What this task involves:
Your task is to write out exactly the lines of the listing below, from the first down to the line that holds "என்று எடுத்துக்கொண்டால், உண்மையில்".

Records for this task:
+===+

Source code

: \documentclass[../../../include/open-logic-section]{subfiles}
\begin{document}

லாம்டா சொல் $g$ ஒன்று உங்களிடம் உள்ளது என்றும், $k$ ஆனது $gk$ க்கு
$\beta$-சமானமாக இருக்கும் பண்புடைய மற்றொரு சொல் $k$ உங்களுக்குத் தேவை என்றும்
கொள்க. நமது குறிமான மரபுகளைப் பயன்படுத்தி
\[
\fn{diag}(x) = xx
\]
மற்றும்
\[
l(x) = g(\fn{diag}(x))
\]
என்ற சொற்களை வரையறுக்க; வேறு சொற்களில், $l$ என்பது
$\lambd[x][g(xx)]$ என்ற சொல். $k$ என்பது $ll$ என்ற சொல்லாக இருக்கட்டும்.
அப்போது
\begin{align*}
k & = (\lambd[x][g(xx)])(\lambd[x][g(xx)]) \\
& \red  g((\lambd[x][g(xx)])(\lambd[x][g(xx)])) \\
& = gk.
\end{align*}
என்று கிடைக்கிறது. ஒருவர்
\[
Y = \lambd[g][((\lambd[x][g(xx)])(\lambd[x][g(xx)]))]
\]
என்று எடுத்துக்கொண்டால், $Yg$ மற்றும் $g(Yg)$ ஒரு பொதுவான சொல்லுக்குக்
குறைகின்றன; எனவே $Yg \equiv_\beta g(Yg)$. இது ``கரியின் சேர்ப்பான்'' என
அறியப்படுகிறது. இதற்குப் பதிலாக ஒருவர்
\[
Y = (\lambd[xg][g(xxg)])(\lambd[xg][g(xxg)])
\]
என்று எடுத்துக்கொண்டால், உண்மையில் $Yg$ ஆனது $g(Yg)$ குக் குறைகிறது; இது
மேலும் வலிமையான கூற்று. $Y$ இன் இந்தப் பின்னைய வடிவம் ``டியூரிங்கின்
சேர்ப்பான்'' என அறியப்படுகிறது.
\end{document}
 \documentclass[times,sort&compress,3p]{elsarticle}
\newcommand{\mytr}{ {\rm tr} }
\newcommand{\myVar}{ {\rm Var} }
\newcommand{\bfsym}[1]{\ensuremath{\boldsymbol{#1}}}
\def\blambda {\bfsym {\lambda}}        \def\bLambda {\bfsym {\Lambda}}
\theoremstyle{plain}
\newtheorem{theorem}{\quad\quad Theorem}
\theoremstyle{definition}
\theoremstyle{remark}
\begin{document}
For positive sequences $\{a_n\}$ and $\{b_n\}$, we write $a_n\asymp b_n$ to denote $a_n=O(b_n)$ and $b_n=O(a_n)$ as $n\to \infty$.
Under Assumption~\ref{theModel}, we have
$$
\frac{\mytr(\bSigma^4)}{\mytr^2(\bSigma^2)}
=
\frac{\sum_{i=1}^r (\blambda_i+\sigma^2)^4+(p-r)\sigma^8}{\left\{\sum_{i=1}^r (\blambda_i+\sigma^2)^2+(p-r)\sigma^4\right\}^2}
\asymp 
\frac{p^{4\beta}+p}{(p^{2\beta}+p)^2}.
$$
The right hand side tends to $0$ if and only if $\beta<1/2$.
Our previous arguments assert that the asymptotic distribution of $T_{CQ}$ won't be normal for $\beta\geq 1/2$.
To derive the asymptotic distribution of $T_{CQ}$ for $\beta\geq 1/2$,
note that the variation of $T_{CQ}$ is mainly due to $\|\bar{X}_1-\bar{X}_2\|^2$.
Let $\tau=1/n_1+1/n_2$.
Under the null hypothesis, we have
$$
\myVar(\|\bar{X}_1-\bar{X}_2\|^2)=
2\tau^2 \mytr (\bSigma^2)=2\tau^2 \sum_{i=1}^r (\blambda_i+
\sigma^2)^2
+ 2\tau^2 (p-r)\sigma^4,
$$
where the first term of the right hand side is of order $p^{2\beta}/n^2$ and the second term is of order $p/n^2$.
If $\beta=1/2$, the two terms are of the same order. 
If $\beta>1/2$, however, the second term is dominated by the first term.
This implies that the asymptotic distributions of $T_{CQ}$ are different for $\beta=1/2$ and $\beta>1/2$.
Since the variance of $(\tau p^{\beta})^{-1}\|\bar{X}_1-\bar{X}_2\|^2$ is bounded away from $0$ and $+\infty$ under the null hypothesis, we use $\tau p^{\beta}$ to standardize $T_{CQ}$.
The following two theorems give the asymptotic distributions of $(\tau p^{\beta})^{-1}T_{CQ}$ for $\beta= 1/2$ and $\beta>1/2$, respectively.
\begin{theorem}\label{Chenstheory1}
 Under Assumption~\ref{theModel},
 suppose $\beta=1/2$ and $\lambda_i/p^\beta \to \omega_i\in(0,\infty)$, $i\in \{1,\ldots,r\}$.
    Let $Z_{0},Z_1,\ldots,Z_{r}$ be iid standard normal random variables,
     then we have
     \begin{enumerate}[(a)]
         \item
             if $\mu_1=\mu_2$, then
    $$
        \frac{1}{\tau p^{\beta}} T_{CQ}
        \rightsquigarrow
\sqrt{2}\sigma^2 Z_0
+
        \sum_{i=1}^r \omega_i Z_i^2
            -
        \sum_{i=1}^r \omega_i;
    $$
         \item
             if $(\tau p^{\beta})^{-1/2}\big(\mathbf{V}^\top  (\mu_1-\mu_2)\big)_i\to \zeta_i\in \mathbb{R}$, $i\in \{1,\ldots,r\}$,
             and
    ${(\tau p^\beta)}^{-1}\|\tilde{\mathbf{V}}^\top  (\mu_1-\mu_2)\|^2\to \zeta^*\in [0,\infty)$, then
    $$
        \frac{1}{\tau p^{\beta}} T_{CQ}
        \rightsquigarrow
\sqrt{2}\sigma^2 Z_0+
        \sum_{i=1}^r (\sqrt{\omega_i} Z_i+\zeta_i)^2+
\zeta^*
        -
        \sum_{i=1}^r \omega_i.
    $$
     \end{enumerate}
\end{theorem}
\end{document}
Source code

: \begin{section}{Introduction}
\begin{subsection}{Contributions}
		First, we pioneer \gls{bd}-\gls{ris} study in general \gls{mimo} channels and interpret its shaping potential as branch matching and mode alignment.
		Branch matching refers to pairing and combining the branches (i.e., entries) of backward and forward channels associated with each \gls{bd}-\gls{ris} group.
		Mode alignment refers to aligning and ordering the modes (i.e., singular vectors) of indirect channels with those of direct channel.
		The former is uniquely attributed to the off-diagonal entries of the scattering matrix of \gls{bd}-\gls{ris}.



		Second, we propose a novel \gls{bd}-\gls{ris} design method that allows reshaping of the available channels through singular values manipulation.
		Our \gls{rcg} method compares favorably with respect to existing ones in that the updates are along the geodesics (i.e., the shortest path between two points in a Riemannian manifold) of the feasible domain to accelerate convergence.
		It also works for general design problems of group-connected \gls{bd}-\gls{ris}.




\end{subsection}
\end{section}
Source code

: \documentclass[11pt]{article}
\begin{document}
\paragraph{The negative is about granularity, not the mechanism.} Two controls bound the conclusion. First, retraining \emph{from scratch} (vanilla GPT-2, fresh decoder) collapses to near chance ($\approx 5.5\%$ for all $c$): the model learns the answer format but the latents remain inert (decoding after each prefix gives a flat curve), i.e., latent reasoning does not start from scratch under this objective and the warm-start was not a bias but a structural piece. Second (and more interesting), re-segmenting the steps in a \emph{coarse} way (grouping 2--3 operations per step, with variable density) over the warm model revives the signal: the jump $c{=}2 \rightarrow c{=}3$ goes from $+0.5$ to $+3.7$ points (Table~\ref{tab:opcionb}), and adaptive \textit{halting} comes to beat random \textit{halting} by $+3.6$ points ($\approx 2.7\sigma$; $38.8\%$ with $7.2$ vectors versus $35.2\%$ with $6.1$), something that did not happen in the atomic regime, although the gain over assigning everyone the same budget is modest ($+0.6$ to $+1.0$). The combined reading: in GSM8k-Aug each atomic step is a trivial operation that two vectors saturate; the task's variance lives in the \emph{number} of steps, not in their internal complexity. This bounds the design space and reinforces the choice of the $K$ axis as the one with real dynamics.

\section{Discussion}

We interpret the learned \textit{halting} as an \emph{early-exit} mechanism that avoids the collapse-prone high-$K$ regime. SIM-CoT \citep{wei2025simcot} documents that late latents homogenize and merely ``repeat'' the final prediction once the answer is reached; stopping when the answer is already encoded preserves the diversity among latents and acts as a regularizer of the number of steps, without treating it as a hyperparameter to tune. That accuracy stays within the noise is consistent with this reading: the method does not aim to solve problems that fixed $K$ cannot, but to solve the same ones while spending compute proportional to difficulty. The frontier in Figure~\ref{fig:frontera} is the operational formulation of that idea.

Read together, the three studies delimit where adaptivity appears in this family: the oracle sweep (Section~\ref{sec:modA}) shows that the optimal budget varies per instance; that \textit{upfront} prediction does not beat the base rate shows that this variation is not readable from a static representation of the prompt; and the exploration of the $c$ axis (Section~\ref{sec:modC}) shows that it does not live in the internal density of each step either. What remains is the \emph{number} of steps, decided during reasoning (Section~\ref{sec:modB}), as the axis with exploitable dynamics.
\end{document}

+===+

Task response:
Source code

: \documentclass[../../../include/open-logic-section]{subfiles}
\begin{document}

லாம்டா சொல் $g$ ஒன்று உங்களிடம் உள்ளது என்றும், $k$ ஆனது $gk$ க்கு
$\beta$-சமானமாக இருக்கும் பண்புடைய மற்றொரு சொல் $k$ உங்களுக்குத் தேவை என்றும்
கொள்க. நமது குறிமான மரபுகளைப் பயன்படுத்தி
\[
\fn{diag}(x) = xx
\]
மற்றும்
\[
l(x) = g(\fn{diag}(x))
\]
என்ற சொற்களை வரையறுக்க; வேறு சொற்களில், $l$ என்பது
$\lambd[x][g(xx)]$ என்ற சொல். $k$ என்பது $ll$ என்ற சொல்லாக இருக்கட்டும்.
அப்போது
\begin{align*}
k & = (\lambd[x][g(xx)])(\lambd[x][g(xx)]) \\
& \red  g((\lambd[x][g(xx)])(\lambd[x][g(xx)])) \\
& = gk.
\end{align*}
என்று கிடைக்கிறது. ஒருவர்
\[
Y = \lambd[g][((\lambd[x][g(xx)])(\lambd[x][g(xx)]))]
\]
என்று எடுத்துக்கொண்டால், $Yg$ மற்றும் $g(Yg)$ ஒரு பொதுவான சொல்லுக்குக்
குறைகின்றன; எனவே $Yg \equiv_\beta g(Yg)$. இது ``கரியின் சேர்ப்பான்'' என
அறியப்படுகிறது. இதற்குப் பதிலாக ஒருவர்
\[
Y = (\lambd[xg][g(xxg)])(\lambd[xg][g(xxg)])
\]
என்று எடுத்துக்கொண்டால், உண்மையில் $Yg$ ஆனது $g(Yg)$ குக் குறைகிறது; இது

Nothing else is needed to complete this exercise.